§ Exercise aim: Skipping all pictures, set down the lines of the listing from the first through the one with "1.60 & 5.819502e-02".

§ Information:
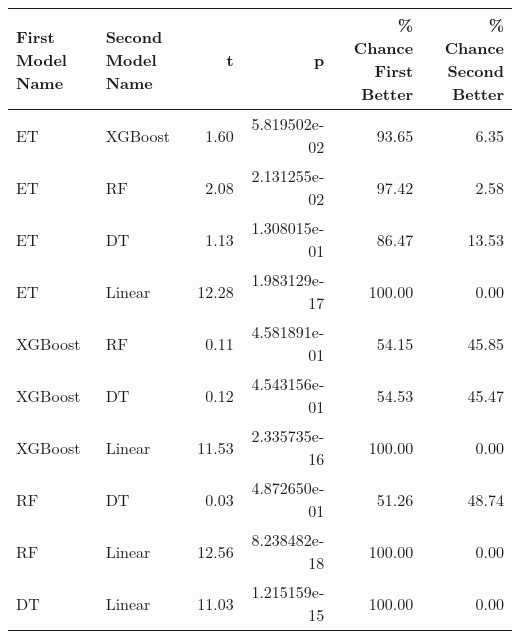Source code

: \begin{tabular}{llrrrr}
\toprule
First Model Name & Second Model Name &     t &            p &  \% Chance First Better &  \% Chance Second Better \\
\midrule
              ET &           XGBoost &  1.60 & 5.819502e-02 &                  93.65 &                    6.35 \\
              ET &                RF &  2.08 & 2.131255e-02 &                  97.42 &                    2.58 \\
              ET &                DT &  1.13 & 1.308015e-01 &                  86.47 &                   13.53 \\
              ET &            Linear & 12.28 & 1.983129e-17 &                 100.00 &                    0.00 \\
         XGBoost &                RF &  0.11 & 4.581891e-01 &                  54.15 &                   45.85 \\
         XGBoost &                DT &  0.12 & 4.543156e-01 &                  54.53 &                   45.47 \\
         XGBoost &            Linear & 11.53 & 2.335735e-16 &                 100.00 &                    0.00 \\
              RF &                DT &  0.03 & 4.872650e-01 &                  51.26 &                   48.74 \\
              RF &            Linear & 12.56 & 8.238482e-18 &                 100.00 &                    0.00 \\
              DT &            Linear & 11.03 & 1.215159e-15 &                 100.00 &                    0.00 \\
\bottomrule
\end{tabular}
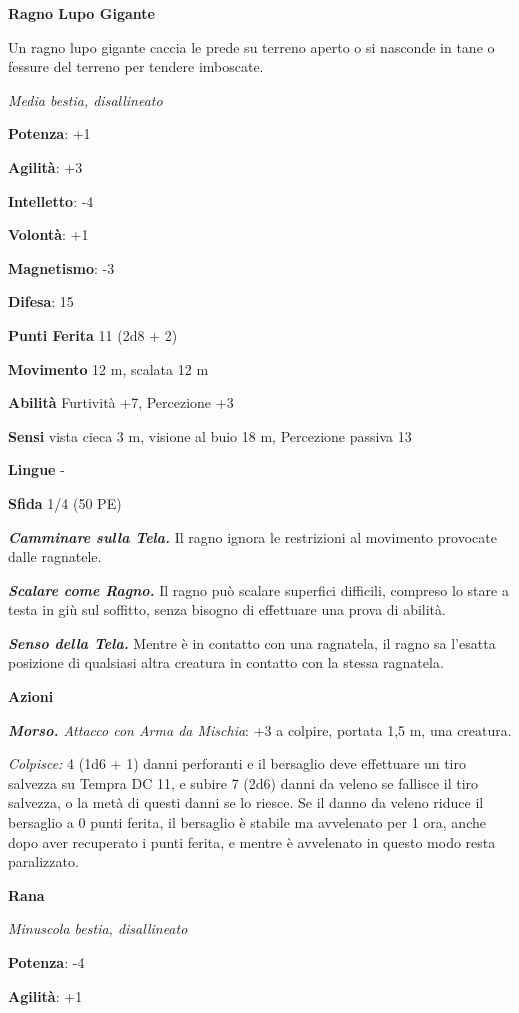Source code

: \begin{multicols}{2}
\textbf{Ragno Lupo Gigante}

Un ragno lupo gigante caccia le prede su terreno aperto o si nasconde in
tane o fessure del terreno per tendere imboscate.

\emph{Media bestia, disallineato}

\textbf{Potenza}: +1

\textbf{Agilità}: +3

\textbf{Intelletto}: -4

\textbf{Volontà}: +1

\textbf{Magnetismo}: -3

\textbf{Difesa}: 15

\textbf{Punti Ferita} 11 (2d8 + 2)

\textbf{Movimento} 12 m, scalata 12 m

\textbf{Abilità} Furtività +7, Percezione +3

\textbf{Sensi} vista cieca 3 m, visione al buio 18 m, Percezione passiva
13

\textbf{Lingue} -

\textbf{Sfida} 1/4 (50 PE)

\emph{\textbf{Camminare sulla Tela.}} Il ragno ignora le restrizioni al
movimento provocate dalle ragnatele.

\emph{\textbf{Scalare come Ragno.}} Il ragno può scalare superfici
difficili, compreso lo stare a testa in giù sul soffitto, senza bisogno
di effettuare una prova di abilità.

\emph{\textbf{Senso della Tela.}} Mentre è in contatto con una
ragnatela, il ragno sa l'esatta posizione di qualsiasi altra creatura in
contatto con la stessa ragnatela.

\textbf{Azioni}

\emph{\textbf{Morso.} Attacco con Arma da Mischia}: +3 a colpire,
portata 1,5 m, una creatura.

\emph{Colpisce:} 4 (1d6 + 1) danni perforanti e il bersaglio deve
effettuare un tiro salvezza su Tempra DC 11, e subire 7 (2d6)
danni da veleno se fallisce il tiro salvezza, o la metà di questi danni
se lo riesce. Se il danno da veleno riduce il bersaglio a 0 punti
ferita, il bersaglio è stabile ma avvelenato per 1 ora, anche dopo aver
recuperato i punti ferita, e mentre è avvelenato in questo modo resta
paralizzato.

\textbf{Rana}

\emph{Minuscola bestia, disallineato}

\textbf{Potenza}: -4

\textbf{Agilità}: +1


\end{multicols}

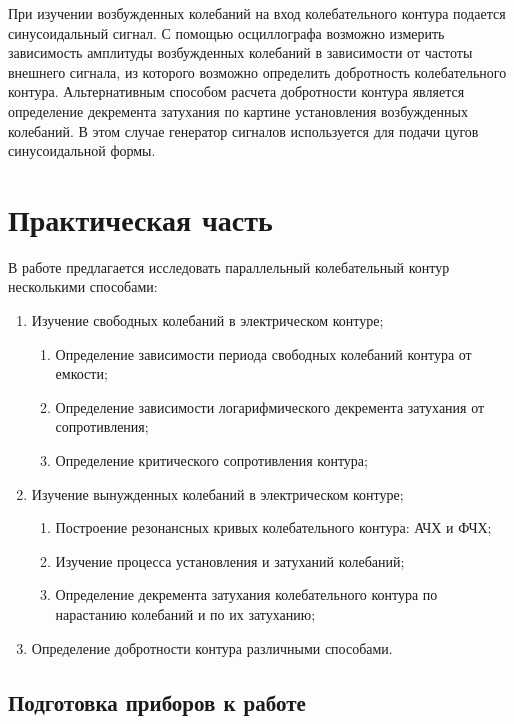 \documentclass[a4paper,12pt]{article} %
\begin{document}
При изучении возбужденных колебаний на вход колебательного контура подается
синусоидальный сигнал. С помощью осциллографа возможно измерить зависимость
амплитуды возбужденных колебаний в зависимости от частоты внешнего сигнала,
из которого возможно определить добротность колебательного контура. Альтернативным способом расчета добротности контура является определение декремента затухания по картине установления возбужденных колебаний. В этом случае генератор сигналов используется для подачи цугов синусоидальной формы.

\section{Практическая часть}

В работе предлагается исследовать параллельный колебательный контур несколькими способами:

\begin{enumerate}
    \item Изучение свободных колебаний в электрическом контуре;
    \begin{enumerate}
        \item Определение зависимости периода свободных колебаний контура от емкости;
        \item Определение зависимости логарифмического декремента затухания от сопротивления;
        \item Определение критического сопротивления контура;
    \end{enumerate}
    \item Изучение вынужденных колебаний в электрическом контуре;
    \begin{enumerate}
        \item Построение резонансных кривых колебательного контура: АЧХ и ФЧХ;
        \item Изучение процесса установления и затуханий колебаний;
        \item Определение декремента затухания колебательного контура по нарастанию колебаний и по их затуханию;
    \end{enumerate}
    \item Определение добротности контура различными способами.
\end{enumerate}

\subsection{Подготовка приборов к работе}
\end{document}
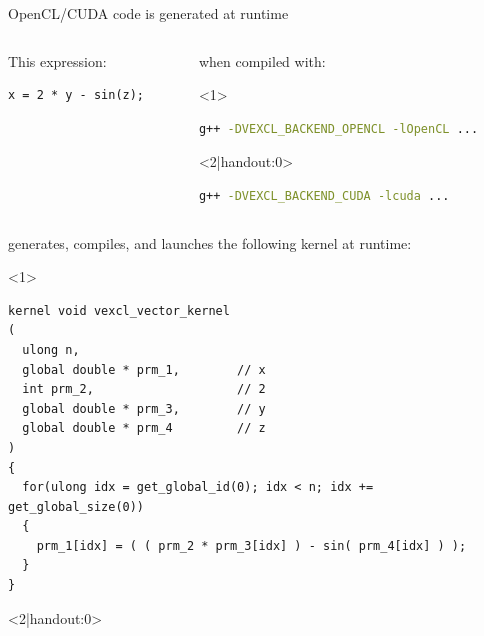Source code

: \documentclass[@BEAMER_OPTIONS@]{beamer}
\begin{document}
\begin{frame}[fragile]{OpenCL/CUDA code is generated at runtime}
    \begin{columns}
        \begin{column}{0.38\textwidth}
            \begin{exampleblock}{This expression:}
                \begin{lstlisting}
x = 2 * y - sin(z);
                \end{lstlisting}
            \end{exampleblock}
        \end{column}
        \begin{column}{0.55\textwidth}
            \begin{exampleblock}{when compiled with:}
                \begin{onlyenv}<1>
                    \begin{lstlisting}[language=bash,numbers=none]
g++ -DVEXCL_BACKEND_OPENCL -lOpenCL ...
                    \end{lstlisting}
                \end{onlyenv}
                \begin{onlyenv}<2|handout:0>
                    \begin{lstlisting}[language=bash,numbers=none]
g++ -DVEXCL_BACKEND_CUDA -lcuda ...
                    \end{lstlisting}
                \end{onlyenv}
            \end{exampleblock}
        \end{column}
    \end{columns}
    \begin{exampleblock}{generates, compiles, and launches the following kernel
        at runtime:}
        \begin{onlyenv}<1>
            \begin{lstlisting}
kernel void vexcl_vector_kernel
(
  ulong n,
  global double * prm_1,        // x
  int prm_2,                    // 2
  global double * prm_3,        // y
  global double * prm_4         // z
)
{
  for(ulong idx = get_global_id(0); idx < n; idx += get_global_size(0))
  {
    prm_1[idx] = ( ( prm_2 * prm_3[idx] ) - sin( prm_4[idx] ) );
  }
}
            \end{lstlisting}
        \end{onlyenv}
        \begin{onlyenv}<2|handout:0>

\end{onlyenv}
\end{exampleblock}
\end{frame}
\end{document}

§ Answer area:
Source code

: \begin{tabular}{llrrrr}
\toprule
First Model Name & Second Model Name &     t &            p &  \% Chance First Better &  \% Chance Second Better \\
\midrule
              ET &           XGBoost &  1.60 & 5.819502e-02 &                  93.65 &                    6.35 \\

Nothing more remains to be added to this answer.